[Source texts of formatted documents]
*** Block opens ***
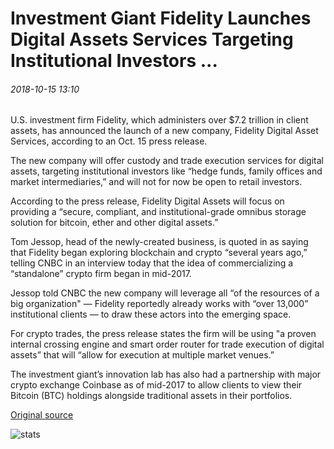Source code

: # Investment Giant Fidelity Launches Digital Assets Services Targeting Institutional Investors ...

###### 2018-10-15 13:10

U.S. investment firm Fidelity, which administers over $7.2 trillion in client assets, has announced the launch of a new company, Fidelity Digital Asset Services, according to an Oct. 15 press release.

The new company will offer custody and trade execution services for digital assets, targeting institutional investors like “hedge funds, family offices and market intermediaries,” and will not for now be open to retail investors.

According to the press release, Fidelity Digital Assets will focus on providing a “secure, compliant, and institutional-grade omnibus storage solution for bitcoin, ether and other digital assets.”

Tom Jessop, head of the newly-created business, is quoted in as saying that Fidelity began exploring blockchain and crypto “several years ago,” telling CNBC in an interview today that the idea of commercializing a “standalone” crypto firm began in mid-2017.

Jessop told CNBC the new company will leverage all “of the resources of a big organization" — Fidelity reportedly already works with “over 13,000” institutional clients — to draw these actors into the emerging space.

For crypto trades, the press release states the firm will be using "a proven internal crossing engine and smart order router for trade execution of digital assets” that will “allow for execution at multiple market venues.”

The investment giant’s innovation lab has also had a partnership with major crypto exchange Coinbase as of mid-2017 to allow clients to view their Bitcoin (BTC) holdings alongside traditional assets in their portfolios.

[Original source](https://cointelegraph.com/news/investment-giant-fidelity-launches-digital-assets-services-targeting-institutional-investors)

![stats](https://c.statcounter.com/11760860/0/a89fa40b/1/ "stats")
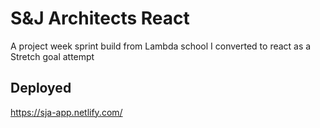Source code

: # S&J Architects React

A project week sprint build from Lambda school I converted to react as a Stretch goal attempt

## Deployed
https://sja-app.netlify.com/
*** Block closes ***
**What you are asked to do**
Pictures do not belong in the copy. Please reproduce the entries above exactly otherwise.

**Answer section**
Source code

: # Investment Giant Fidelity Launches Digital Assets Services Targeting Institutional Investors ...

###### 2018-10-15 13:10

U.S. investment firm Fidelity, which administers over $7.2 trillion in client assets, has announced the launch of a new company, Fidelity Digital Asset Services, according to an Oct. 15 press release.

The new company will offer custody and trade execution services for digital assets, targeting institutional investors like “hedge funds, family offices and market intermediaries,” and will not for now be open to retail investors.

According to the press release, Fidelity Digital Assets will focus on providing a “secure, compliant, and institutional-grade omnibus storage solution for bitcoin, ether and other digital assets.”

Tom Jessop, head of the newly-created business, is quoted in as saying that Fidelity began exploring blockchain and crypto “several years ago,” telling CNBC in an interview today that the idea of commercializing a “standalone” crypto firm began in mid-2017.

Jessop told CNBC the new company will leverage all “of the resources of a big organization" — Fidelity reportedly already works with “over 13,000” institutional clients — to draw these actors into the emerging space.

For crypto trades, the press release states the firm will be using "a proven internal crossing engine and smart order router for trade execution of digital assets” that will “allow for execution at multiple market venues.”

The investment giant’s innovation lab has also had a partnership with major crypto exchange Coinbase as of mid-2017 to allow clients to view their Bitcoin (BTC) holdings alongside traditional assets in their portfolios.

[Original source](https://cointelegraph.com/news/investment-giant-fidelity-launches-digital-assets-services-targeting-institutional-investors)

![stats](https://c.statcounter.com/11760860/0/a89fa40b/1/ "stats")
Source code

: # S&J Architects React

A project week sprint build from Lambda school I converted to react as a Stretch goal attempt

## Deployed
https://sja-app.netlify.com/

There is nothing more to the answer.